Routes can also be blocked or move (like here and here) - adding to a route without a survey will result in invalid data being added to OSM.
Generally I would be supportive of any initiative to improve mapping of hiking trails - my following points are intended to be constructive.
I’d need to see more detail on this particular proposal to judge it. My two main doubts would be about the global approach and the “armchair mapping approach”.
On the global approach: is the idea that people would map outside their own countries, or that the project would co-ordinate local communities? My concern would be that communities that haven’t mapped their long distance trails don’t have active members with the enthusiasm and knowledge for something like this. But the issues are likely to be so country-specific that it would be difficult for outside mappers. For example in Spain you would probably need to investigate and contact the “official” sources for each of the 17 autonomous communities separately.
Is your proposal focused on creating missing route relations where the member ways already exist? Or also creating highway= objects that are not on the map? The latter seems difficult as an “armchair mapping” task - footpaths are often much harder to map from aerial imagery than roads/streets, and as others have said, missing details such as whether a path is private or not can cause serious problems for map users.
That depends on how closely the original mapping matches what is mapped on the ground. I have sometimes found it frustrating to fix up route relations created from “official” sources by mappers who clearly never walked the route. Maybe routes added in this way should be systematically tagged with something like “survey:date = never” so that at least other mappers would understand the potential issues.
I would share Peter’s concerns about user-contributed GPX. When I map hiking routes using my own GPX traces, I know where I have diverged from the waymarked trail, but it would be impossible for anyone else to interpret that. Especially as the focus here is on long distance routes, probably mostly multi-day routes, where people are likely to leave the trail to eat and sleep.
Unfortunately the official data sources are scarce or non-existent leading to a situation where we can only map by gpx files from organizations tending to the particular trail (when we get permission or CC0 data), a raster map that we get permission to draw from or on foot following the signs on the ground.
Currently it seems to me that the authorities as well as the main outdoor associations in Sweden are unable or unwilling to help with mapping the hiking paths in a non-proprietary way. This is very different from e.g. Norway where there seems to be very good coverage and high-quality data already in OSM.
@Meinrad_Samuel Do you have enough to continue setting up a global project?
I think the global effort would be to support national/regional teams setting up and managing their operational projects, and connecting to surrounding regions to bring them together as an iwn network.
PS I am reluctant to use the Humanitarian Tasking Manager for just recreation. Feels like devaluation.

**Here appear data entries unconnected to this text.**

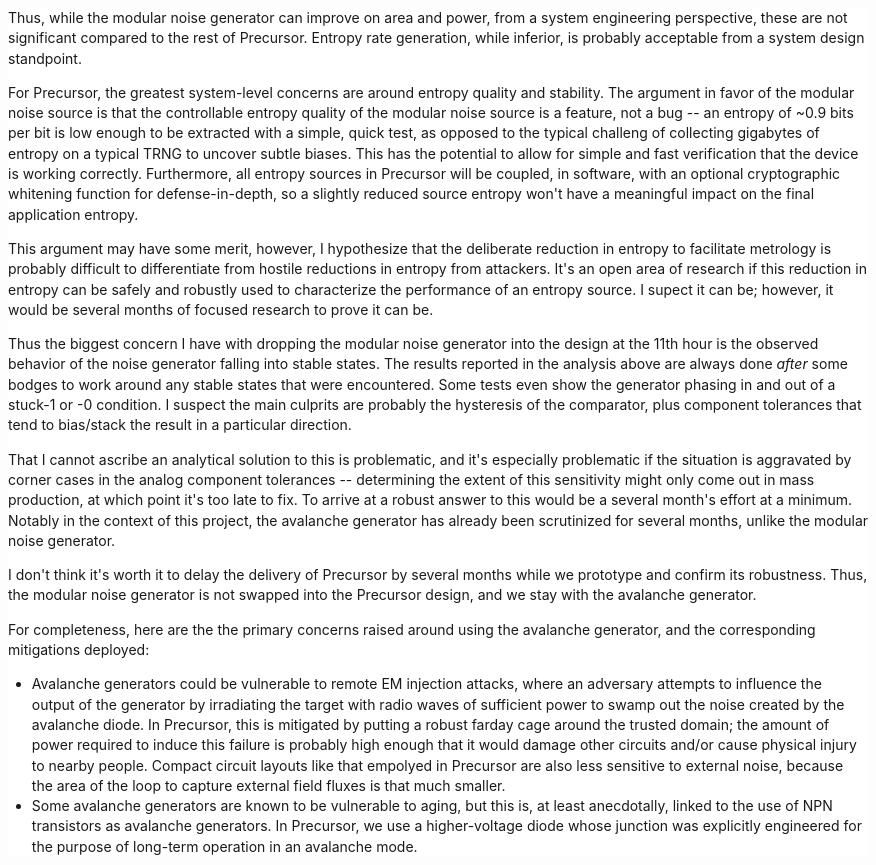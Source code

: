 Thus, while the modular noise generator can improve on area and power, from
a system engineering perspective, these are not significant compared to
the rest of Precursor. Entropy rate generation, while inferior, is probably
acceptable from a system design standpoint.

For Precursor, the greatest system-level concerns are around entropy
quality and stability. The argument in favor of the modular noise
source is that the controllable entropy quality of the modular noise
source is a feature, not a bug -- an entropy of ~0.9 bits per bit is
low enough to be extracted with a simple, quick test, as opposed to
the typical challeng of collecting gigabytes of entropy on a typical
TRNG to uncover subtle biases. This has the potential to allow for
simple and fast verification that the device is working
correctly. Furthermore, all entropy sources in Precursor will be
coupled, in software, with an optional cryptographic whitening
function for defense-in-depth, so a slightly reduced source entropy
won't have a meaningful impact on the final application entropy.

This argument may have some merit, however, I hypothesize that
the deliberate reduction in entropy to facilitate metrology is
probably difficult to differentiate from hostile reductions in entropy
from attackers. It's an open area of research if this reduction in
entropy can be safely and robustly used to characterize the performance
of an entropy source. I supect it can be; however, it would be several
months of focused research to prove it can be.

Thus the biggest concern I have with dropping the modular noise
generator into the design at the 11th hour is the observed behavior of
the noise generator falling into stable states. The results reported
in the analysis above are always done _after_ some bodges to work
around any stable states that were encountered. Some tests even show
the generator phasing in and out of a stuck-1 or -0 condition. I
suspect the main culprits are probably the hysteresis of the
comparator, plus component tolerances that tend to bias/stack the
result in a particular direction.

That I cannot ascribe an analytical solution to this is problematic,
and it's especially problematic if the situation is aggravated by
corner cases in the analog component tolerances -- determining the
extent of this sensitivity might only come out in mass production, at
which point it's too late to fix. To arrive at a robust answer to this
would be a several month's effort at a minimum. Notably in the context
of this project, the avalanche generator has already been scrutinized
for several months, unlike the modular noise generator.

I don't think it's worth it to delay the delivery of Precursor by
several months while we prototype and confirm its robustness. Thus,
the modular noise generator is not swapped into the Precursor design,
and we stay with the avalanche generator.

For completeness, here are the the primary concerns raised around
using the avalanche generator, and the corresponding mitigations deployed:

- Avalanche generators could be vulnerable to remote EM injection attacks,
  where an adversary attempts to influence the output of the generator by
  irradiating the target with radio waves of sufficient power to swamp out
  the noise created by the avalanche diode. In Precursor, this is mitigated
  by putting a robust farday cage around the trusted domain; the amount of
  power required to induce this failure is probably high enough that it would
  damage other circuits and/or cause physical injury to nearby people. Compact
  circuit layouts like that empolyed in Precursor are also less sensitive to
  external noise, because the area of the loop to capture external field
  fluxes is that much smaller.
- Some avalanche generators are known to be vulnerable to aging, but this
  is, at least anecdotally, linked to the use of NPN transistors as avalanche generators.
  In Precursor, we use a higher-voltage diode whose junction was explicitly
  engineered for the purpose of long-term operation in an avalanche mode.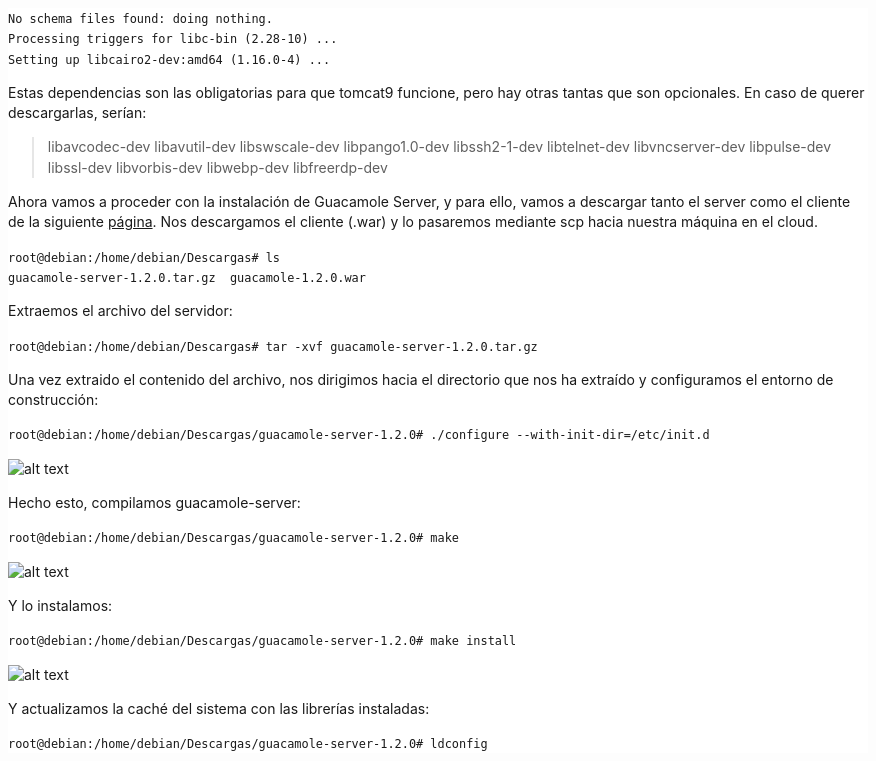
 ```
No schema files found: doing nothing.
Processing triggers for libc-bin (2.28-10) ...
Setting up libcairo2-dev:amd64 (1.16.0-4) ...
```

Estas dependencias son las obligatorias para que tomcat9 funcione, pero hay
otras tantas que son opcionales. En caso de querer descargarlas, serían:

> libavcodec-dev libavutil-dev libswscale-dev libpango1.0-dev libssh2-1-dev libtelnet-dev libvncserver-dev libpulse-dev libssl-dev libvorbis-dev libwebp-dev libfreerdp-dev

Ahora vamos a proceder con la instalación de Guacamole Server, y para ello,
vamos a descargar tanto el server como el cliente de la siguiente [página](https://guacamole.apache.org/releases/1.2.0/).
Nos descargamos el cliente (.war) y lo pasaremos mediante scp hacia nuestra 
máquina en el cloud.

```
root@debian:/home/debian/Descargas# ls
guacamole-server-1.2.0.tar.gz  guacamole-1.2.0.war
```

Extraemos el archivo del servidor:

```
root@debian:/home/debian/Descargas# tar -xvf guacamole-server-1.2.0.tar.gz
```

Una vez extraido el contenido del archivo, nos dirigimos hacia el directorio
que nos ha extraído y configuramos el entorno de construcción:

```
root@debian:/home/debian/Descargas/guacamole-server-1.2.0# ./configure --with-init-dir=/etc/init.d
```

![alt text](../Imágenes/guacd1.png)

Hecho esto, compilamos guacamole-server:

```
root@debian:/home/debian/Descargas/guacamole-server-1.2.0# make
```

![alt text](../Imágenes/guacd2.png)

Y lo instalamos:

```
root@debian:/home/debian/Descargas/guacamole-server-1.2.0# make install
```

![alt text](../Imágenes/guacd3.png)

Y actualizamos la caché del sistema con las librerías instaladas:

```
root@debian:/home/debian/Descargas/guacamole-server-1.2.0# ldconfig
```
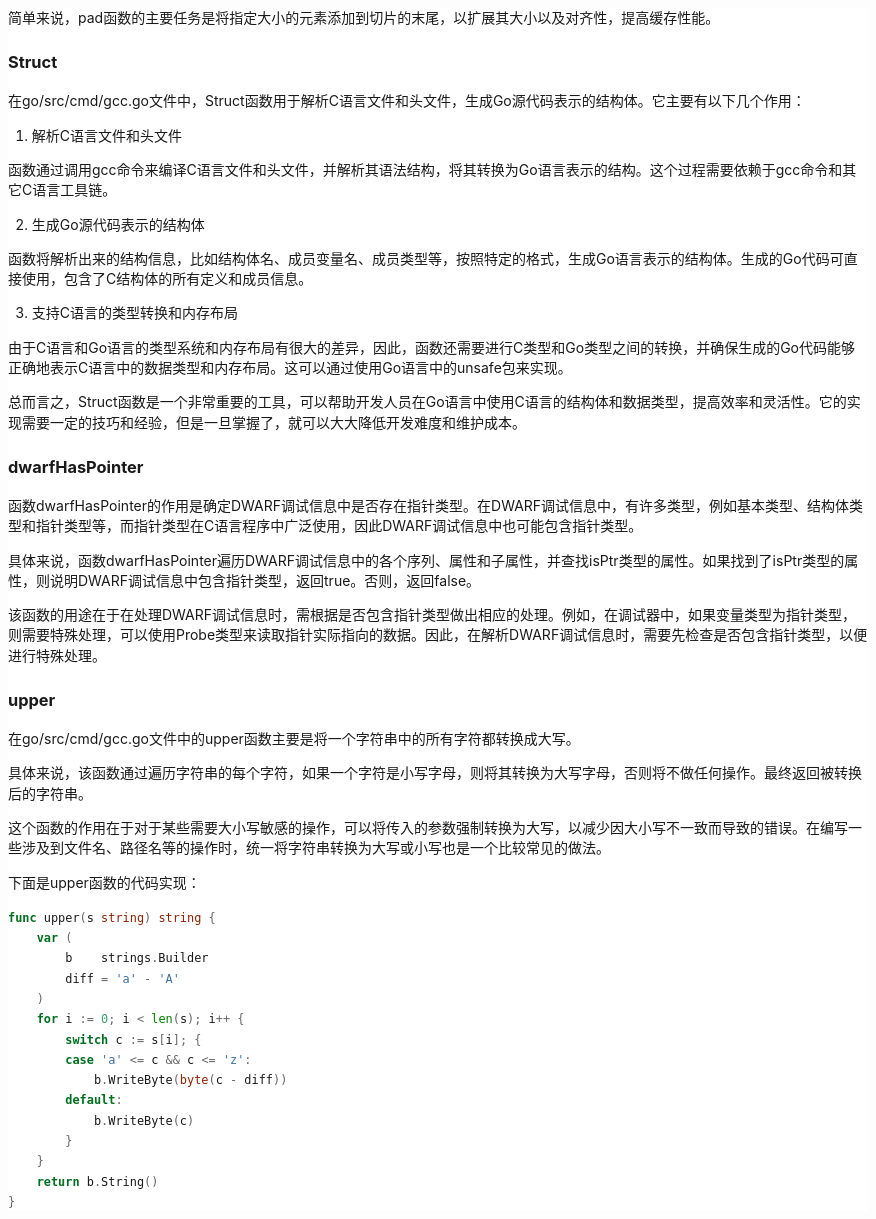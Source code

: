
 ```
```

简单来说，pad函数的主要任务是将指定大小的元素添加到切片的末尾，以扩展其大小以及对齐性，提高缓存性能。



### Struct

在go/src/cmd/gcc.go文件中，Struct函数用于解析C语言文件和头文件，生成Go源代码表示的结构体。它主要有以下几个作用：

1. 解析C语言文件和头文件

函数通过调用gcc命令来编译C语言文件和头文件，并解析其语法结构，将其转换为Go语言表示的结构。这个过程需要依赖于gcc命令和其它C语言工具链。

2. 生成Go源代码表示的结构体

函数将解析出来的结构信息，比如结构体名、成员变量名、成员类型等，按照特定的格式，生成Go语言表示的结构体。生成的Go代码可直接使用，包含了C结构体的所有定义和成员信息。

3. 支持C语言的类型转换和内存布局

由于C语言和Go语言的类型系统和内存布局有很大的差异，因此，函数还需要进行C类型和Go类型之间的转换，并确保生成的Go代码能够正确地表示C语言中的数据类型和内存布局。这可以通过使用Go语言中的unsafe包来实现。

总而言之，Struct函数是一个非常重要的工具，可以帮助开发人员在Go语言中使用C语言的结构体和数据类型，提高效率和灵活性。它的实现需要一定的技巧和经验，但是一旦掌握了，就可以大大降低开发难度和维护成本。



### dwarfHasPointer

函数dwarfHasPointer的作用是确定DWARF调试信息中是否存在指针类型。在DWARF调试信息中，有许多类型，例如基本类型、结构体类型和指针类型等，而指针类型在C语言程序中广泛使用，因此DWARF调试信息中也可能包含指针类型。

具体来说，函数dwarfHasPointer遍历DWARF调试信息中的各个序列、属性和子属性，并查找isPtr类型的属性。如果找到了isPtr类型的属性，则说明DWARF调试信息中包含指针类型，返回true。否则，返回false。

该函数的用途在于在处理DWARF调试信息时，需根据是否包含指针类型做出相应的处理。例如，在调试器中，如果变量类型为指针类型，则需要特殊处理，可以使用Probe类型来读取指针实际指向的数据。因此，在解析DWARF调试信息时，需要先检查是否包含指针类型，以便进行特殊处理。



### upper

在go/src/cmd/gcc.go文件中的upper函数主要是将一个字符串中的所有字符都转换成大写。

具体来说，该函数通过遍历字符串的每个字符，如果一个字符是小写字母，则将其转换为大写字母，否则将不做任何操作。最终返回被转换后的字符串。

这个函数的作用在于对于某些需要大小写敏感的操作，可以将传入的参数强制转换为大写，以减少因大小写不一致而导致的错误。在编写一些涉及到文件名、路径名等的操作时，统一将字符串转换为大写或小写也是一个比较常见的做法。

下面是upper函数的代码实现：

```go
func upper(s string) string {
    var (
        b    strings.Builder
        diff = 'a' - 'A'
    )
    for i := 0; i < len(s); i++ {
        switch c := s[i]; {
        case 'a' <= c && c <= 'z':
            b.WriteByte(byte(c - diff))
        default:
            b.WriteByte(c)
        }
    }
    return b.String()
}
```
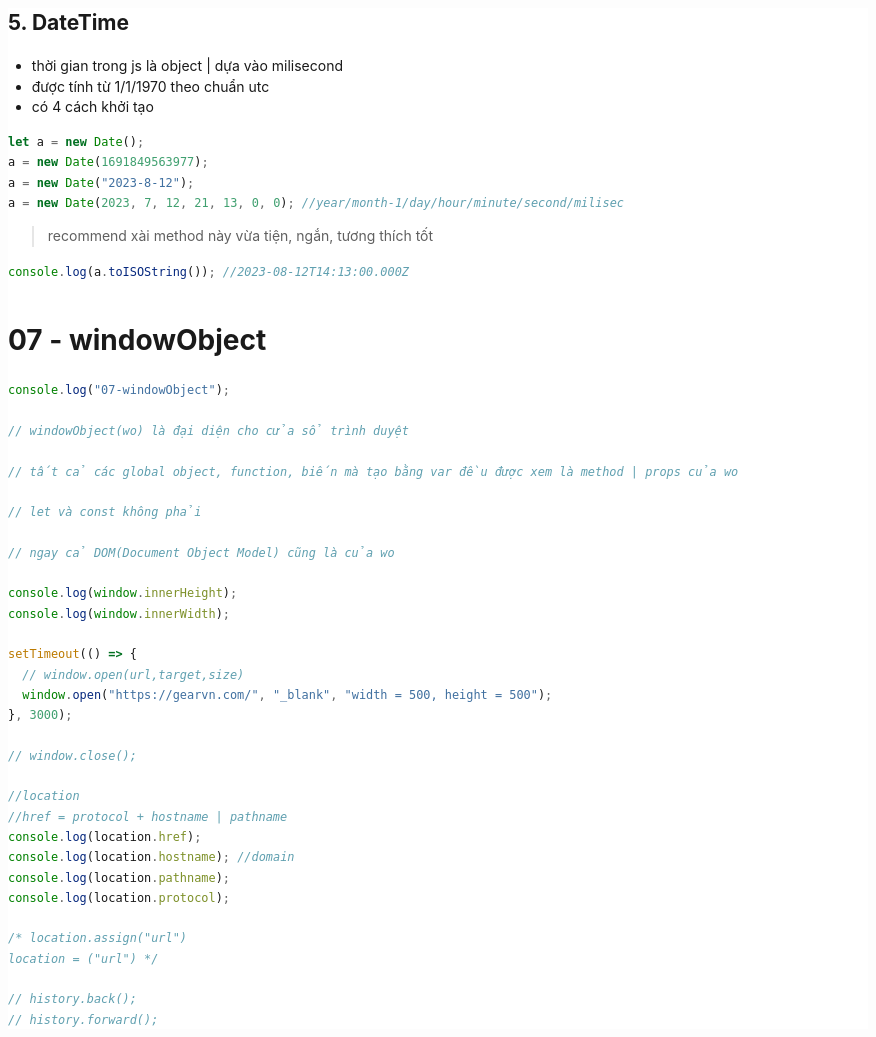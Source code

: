 ## 5. DateTime

- thời gian trong js là object | dựa vào milisecond
- được tính từ 1/1/1970 theo chuẩn utc
- có 4 cách khởi tạo

```js
let a = new Date();
a = new Date(1691849563977);
a = new Date("2023-8-12");
a = new Date(2023, 7, 12, 21, 13, 0, 0); //year/month-1/day/hour/minute/second/milisec
```

> recommend xài method này vừa tiện, ngắn, tương thích tốt

```js
console.log(a.toISOString()); //2023-08-12T14:13:00.000Z
```

# 07 - windowObject

```js
console.log("07-windowObject");

// windowObject(wo) là đại diện cho cửa sổ trình duyệt

// tất cả các global object, function, biến mà tạo bằng var đều được xem là method | props của wo

// let và const không phải

// ngay cả DOM(Document Object Model) cũng là của wo

console.log(window.innerHeight);
console.log(window.innerWidth);

setTimeout(() => {
  // window.open(url,target,size)
  window.open("https://gearvn.com/", "_blank", "width = 500, height = 500");
}, 3000);

// window.close();

//location
//href = protocol + hostname | pathname
console.log(location.href);
console.log(location.hostname); //domain
console.log(location.pathname);
console.log(location.protocol);

/* location.assign("url")
location = ("url") */

// history.back();
// history.forward();
```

What I take as the most important message for now is that we need a pilot project, where paths are already added but not the relations. I will see if I can find a suitable long distance trail that is not on OSM yet which can serve as a test.
Secondly, close collaboration with hikers and mappers in the specific area is, rightfully so, pointed out here. I totally agree, as trail data is only valuable when it is (kept) up to date. The specifics of this project are still very open, so it might just happen that the focus will be on creating more connections between experienced mappers and hiking organisations. Lets see!
If anyone is already interested in forming this project, please sent me a message!